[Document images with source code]
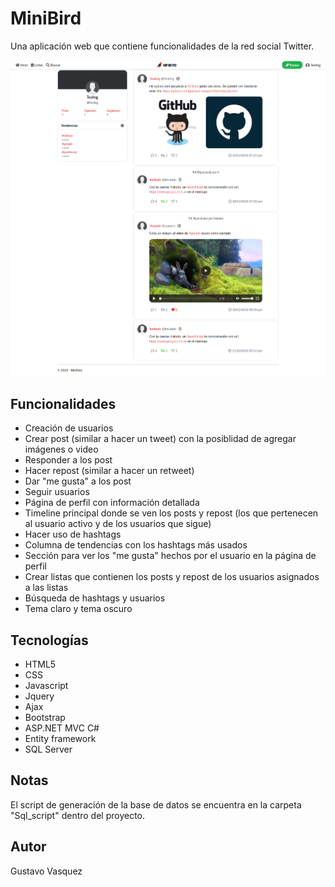 # MiniBird
Una aplicación web que contiene funcionalidades de la red social Twitter.

![MiniBird-Preview](https://github.com/gustavo-vasquez/MiniBird-repo/blob/stable/MiniBird/Content/images/MiniBird_preview.png)

## Funcionalidades
<ul>
  <li>Creación de usuarios</li>
  <li>Crear post (similar a hacer un tweet) con la posiblidad de agregar imágenes o video</li>
  <li>Responder a los post</li>
  <li>Hacer repost (similar a hacer un retweet)</li>
  <li>Dar "me gusta" a los post</li>
  <li>Seguir usuarios</li>
  <li>Página de perfil con información detallada</li>
  <li>Timeline principal donde se ven los posts y repost (los que pertenecen al usuario activo y de los usuarios que sigue)</li>
  <li>Hacer uso de hashtags</li>
  <li>Columna de tendencias con los hashtags más usados</li>
  <li>Sección para ver los "me gusta" hechos por el usuario en la página de perfil</li>
  <li>Crear listas que contienen los posts y repost de los usuarios asignados a las listas</li>
  <li>Búsqueda de hashtags y usuarios</li>
  <li>Tema claro y tema oscuro</li>
</ul>

## Tecnologías
<ul>
  <li>HTML5</li>
  <li>CSS</li>
  <li>Javascript</li>
  <li>Jquery</li>
  <li>Ajax</li>
  <li>Bootstrap</li>
  <li>ASP.NET MVC C#</li>
  <li>Entity framework</li>
  <li>SQL Server</li>
</ul>

## Notas
El script de generación de la base de datos se encuentra en la carpeta "Sql_script" dentro del proyecto.

## Autor
Gustavo Vasquez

▸ **Exercise**
Write the entries above out again exactly, but not the pictures.

▸ **Result**
 # MiniBird
Una aplicación web que contiene funcionalidades de la red social Twitter.

![MiniBird-Preview](https://github.com/gustavo-vasquez/MiniBird-repo/blob/stable/MiniBird/Content/images/MiniBird_preview.png)

## Funcionalidades
<ul>
  <li>Creación de usuarios</li>
  <li>Crear post (similar a hacer un tweet) con la posiblidad de agregar imágenes o video</li>
  <li>Responder a los post</li>
  <li>Hacer repost (similar a hacer un retweet)</li>
  <li>Dar "me gusta" a los post</li>
  <li>Seguir usuarios</li>
  <li>Página de perfil con información detallada</li>
  <li>Timeline principal donde se ven los posts y repost (los que pertenecen al usuario activo y de los usuarios que sigue)</li>
  <li>Hacer uso de hashtags</li>
  <li>Columna de tendencias con los hashtags más usados</li>
  <li>Sección para ver los "me gusta" hechos por el usuario en la página de perfil</li>
  <li>Crear listas que contienen los posts y repost de los usuarios asignados a las listas</li>
  <li>Búsqueda de hashtags y usuarios</li>
  <li>Tema claro y tema oscuro</li>
</ul>

## Tecnologías
<ul>
  <li>HTML5</li>
  <li>CSS</li>
  <li>Javascript</li>
  <li>Jquery</li>
  <li>Ajax</li>
  <li>Bootstrap</li>
  <li>ASP.NET MVC C#</li>
  <li>Entity framework</li>
  <li>SQL Server</li>
</ul>

## Notas
El script de generación de la base de datos se encuentra en la carpeta "Sql_script" dentro del proyecto.

## Autor
Gustavo Vasquez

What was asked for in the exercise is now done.